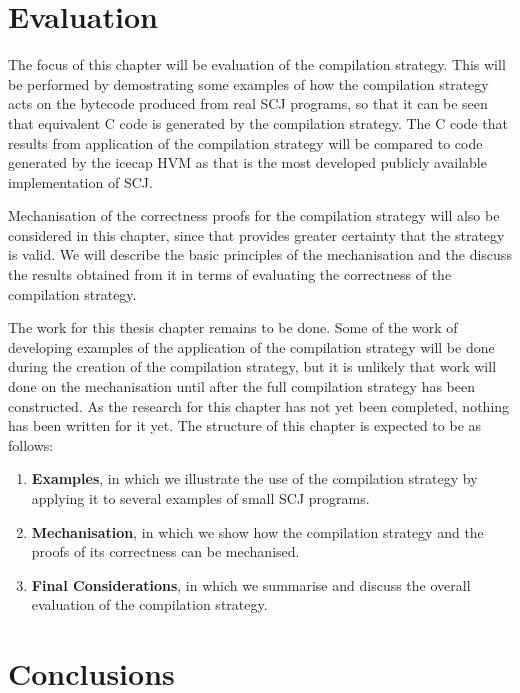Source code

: \documentclass[a4paper,10pt]{report}
\let\olditem\item
\renewcommand{\item}[1][]{\olditem{\bfseries #1}}
\begin{document}
\section{Evaluation}

The focus of this chapter will be evaluation of the compilation
strategy.
This will be performed by demostrating some examples of how the
compilation strategy acts on the bytecode produced from real SCJ
programs, so that it can be seen that equivalent C code is generated
by the compilation strategy.
The C code that results from application of the compilation strategy
will be compared to code generated by the icecap HVM as that is the
most developed publicly available implementation of SCJ.

Mechanisation of the correctness proofs for the compilation strategy
will also be considered in this chapter, since that provides greater
certainty that the strategy is valid.
We will describe the basic principles of the mechanisation and the
discuss the results obtained from it in terms of evaluating the
correctness of the compilation strategy.

The work for this thesis chapter remains to be done.
Some of the work of developing examples of the application of the
compilation strategy will be done during the creation of the
compilation strategy, but it is unlikely that work will done on the
mechanisation until after the full compilation strategy has been
constructed.
As the research for this chapter has not yet been completed, nothing
has been written for it yet.
The structure of this chapter is expected to be as follows:
\begin{enumerate}
\item[Examples], in which we illustrate the use of the compilation
  strategy by applying it to several examples of small SCJ programs.
\item[Mechanisation], in which we show how the compilation strategy
  and the proofs of its correctness can be mechanised.
\item[Final Considerations], in which we summarise and discuss the
  overall evaluation of the compilation strategy.
\end{enumerate}

\section{Conclusions}
\end{document}
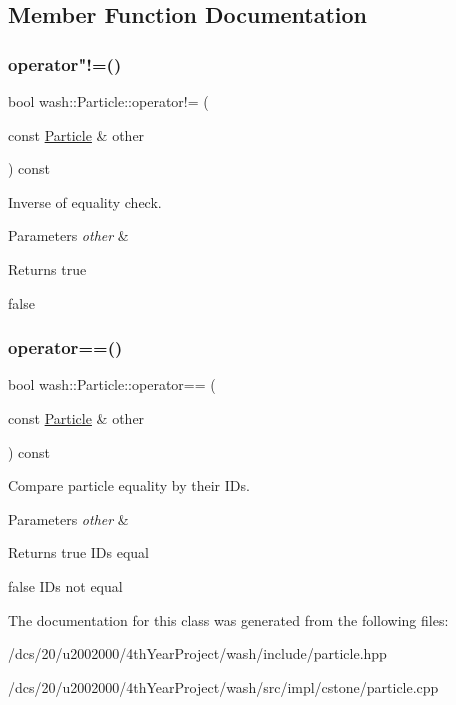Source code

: \subsection{Member Function Documentation}
\mbox{\label{classwash_1_1Particle_a32f1334a8a0b273a57355956d7e9fe63}} 
\subsubsection{\texorpdfstring{operator"!=()}{operator!=()}}
{\footnotesize\ttfamily bool wash\+::\+Particle\+::operator!= (\begin{DoxyParamCaption}\item[{const \mbox{\hyperlink{classwash_1_1Particle}{Particle}} \&}]{other }\end{DoxyParamCaption}) const}



Inverse of equality check. 


\begin{DoxyParams}{Parameters}
{\em other} & \\
\hline
\end{DoxyParams}
\begin{DoxyReturn}{Returns}
true 

false 
\end{DoxyReturn}
\mbox{\label{classwash_1_1Particle_a32369e6edba4277ebc71917a37c2503d}} 
\subsubsection{\texorpdfstring{operator==()}{operator==()}}
{\footnotesize\ttfamily bool wash\+::\+Particle\+::operator== (\begin{DoxyParamCaption}\item[{const \mbox{\hyperlink{classwash_1_1Particle}{Particle}} \&}]{other }\end{DoxyParamCaption}) const}



Compare particle equality by their I\+Ds. 


\begin{DoxyParams}{Parameters}
{\em other} & \\
\hline
\end{DoxyParams}
\begin{DoxyReturn}{Returns}
true ID\textquotesingle{}s equal 

false ID\textquotesingle{}s not equal 
\end{DoxyReturn}


The documentation for this class was generated from the following files\+:\begin{DoxyCompactItemize}
\item 
/dcs/20/u2002000/4th\+Year\+Project/wash/include/particle.\+hpp\item 
/dcs/20/u2002000/4th\+Year\+Project/wash/src/impl/cstone/particle.\+cpp\end{DoxyCompactItemize}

### Problem details
Report each line above containing the string "olditem".

### Exercise solution
\let\olditem\item
\renewcommand{\item}[1][]{\olditem{\bfseries #1}}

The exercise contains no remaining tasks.